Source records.

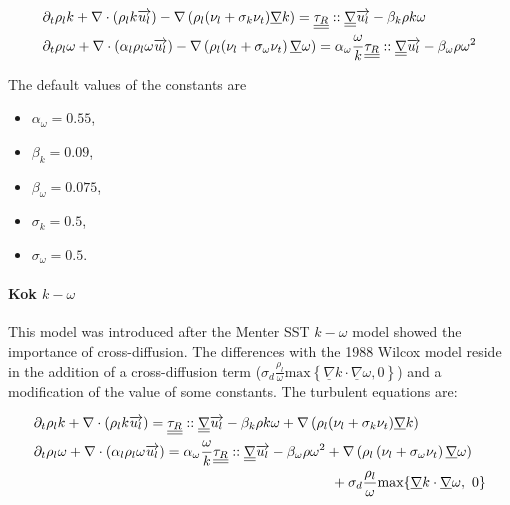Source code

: \begin{align}
		&\partial_t \rho_l k + \nabla \cdot ( \rho_l k \overrightarrow{u_l}) -
		\nabla\left(  \rho_l(\nu_l + \sigma_k \nu_t) \underline{\nabla} k \right) =
		  \underline{\underline{\tau_R}}::\underline{\underline{\nabla}}\overrightarrow{u_l}
		 - \beta_{k}\rho k \omega
		\\
		&\partial_t  \rho_l \omega + \nabla \cdot \left( \alpha_l \rho_l \omega \overrightarrow{u_l} \right) - \nabla\left( \rho_l(\nu_l + \sigma_{\omega} \nu_t \right) \underline{\nabla} \omega) =
		 \alpha_{\omega}  \frac{\omega}{k}\underline{\underline{\tau_R}}::\underline{\underline{\nabla}}\overrightarrow{u_l}
		 - \beta_{\omega}\rho \omega^2
\end{align}

The default values of the constants are
\begin{itemize}
    \item $\alpha_{\omega} = 0.55$,
    \item $\beta_{k} = 0.09$,
    \item $\beta_{\omega} = 0.075$,
    \item $\sigma_k = 0.5$,
    \item $\sigma_{\omega} = 0.5$.
\end{itemize}

\paragraph{Kok $k-\omega$}\mbox{}

This model \cite{Kok1999} was introduced after the Menter SST $k-\omega$ model \cite{Menter1993, Menter2003} showed the importance of cross-diffusion. The differences with the 1988 Wilcox model reside in the addition of a cross-diffusion term (${ \sigma_d\frac{  \rho_l}{\omega} } \text{max}\left\{{\underline{\nabla}k \cdot \underline{\nabla} \omega}, 0\right\}  $) and a modification of the value of some constants. The turbulent equations are:

\begin{align}
	\label{eq_omega_Kok}
		&\partial_t \rho_l k + \nabla \cdot \parent{\rho_l k \vec{u_l}} =
		\underline{\underline{\tau_R}}::\underline{\underline{\nabla}}\vec{u_l}
		 - \beta_{k}\rho k \omega
		+ \nabla\parent{\rho_l(\nu_l + \sigma_k \nu_t) \underline{\nabla} k}
		\\
		&\begin{multlined}
		\partial_t  \rho_l \omega + \nabla \cdot \parent{\alpha_l \rho_l \omega \vec{u_l}} =
		 \alpha_{\omega} \frac{\omega}{k}\underline{\underline{\tau_R}}::\underline{\underline{\nabla}}\vec{u_l}
		 - \beta_{\omega}\rho \omega^2
		 +\nabla\parent{\rho_l\parent{\nu_l + \sigma_{\omega}\nu_t} \underline{\nabla} \omega} \\
		 + \sigma_d\frac{\rho_l}{\omega} \text{max}\acco{\underline{\nabla}k \cdot \underline{\nabla} \omega,\ 0}
		\end{multlined}
\end{align}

TASK STATEMENT. Would you output the data exactly, without any of its images?

YOUR SOLUTION.
Source code

: \begin{align}
		&\partial_t \rho_l k + \nabla \cdot ( \rho_l k \overrightarrow{u_l}) -
		\nabla\left(  \rho_l(\nu_l + \sigma_k \nu_t) \underline{\nabla} k \right) =
		  \underline{\underline{\tau_R}}::\underline{\underline{\nabla}}\overrightarrow{u_l}
		 - \beta_{k}\rho k \omega
		\\
		&\partial_t  \rho_l \omega + \nabla \cdot \left( \alpha_l \rho_l \omega \overrightarrow{u_l} \right) - \nabla\left( \rho_l(\nu_l + \sigma_{\omega} \nu_t \right) \underline{\nabla} \omega) =
		 \alpha_{\omega}  \frac{\omega}{k}\underline{\underline{\tau_R}}::\underline{\underline{\nabla}}\overrightarrow{u_l}
		 - \beta_{\omega}\rho \omega^2
\end{align}

The default values of the constants are
\begin{itemize}
    \item $\alpha_{\omega} = 0.55$,
    \item $\beta_{k} = 0.09$,
    \item $\beta_{\omega} = 0.075$,
    \item $\sigma_k = 0.5$,
    \item $\sigma_{\omega} = 0.5$.
\end{itemize}

\paragraph{Kok $k-\omega$}\mbox{}

This model \cite{Kok1999} was introduced after the Menter SST $k-\omega$ model \cite{Menter1993, Menter2003} showed the importance of cross-diffusion. The differences with the 1988 Wilcox model reside in the addition of a cross-diffusion term (${ \sigma_d\frac{  \rho_l}{\omega} } \text{max}\left\{{\underline{\nabla}k \cdot \underline{\nabla} \omega}, 0\right\}  $) and a modification of the value of some constants. The turbulent equations are:

\begin{align}
	\label{eq_omega_Kok}
		&\partial_t \rho_l k + \nabla \cdot \parent{\rho_l k \vec{u_l}} =
		\underline{\underline{\tau_R}}::\underline{\underline{\nabla}}\vec{u_l}
		 - \beta_{k}\rho k \omega
		+ \nabla\parent{\rho_l(\nu_l + \sigma_k \nu_t) \underline{\nabla} k}
		\\
		&\begin{multlined}
		\partial_t  \rho_l \omega + \nabla \cdot \parent{\alpha_l \rho_l \omega \vec{u_l}} =
		 \alpha_{\omega} \frac{\omega}{k}\underline{\underline{\tau_R}}::\underline{\underline{\nabla}}\vec{u_l}
		 - \beta_{\omega}\rho \omega^2
		 +\nabla\parent{\rho_l\parent{\nu_l + \sigma_{\omega}\nu_t} \underline{\nabla} \omega} \\
		 + \sigma_d\frac{\rho_l}{\omega} \text{max}\acco{\underline{\nabla}k \cdot \underline{\nabla} \omega,\ 0}
		\end{multlined}
\end{align}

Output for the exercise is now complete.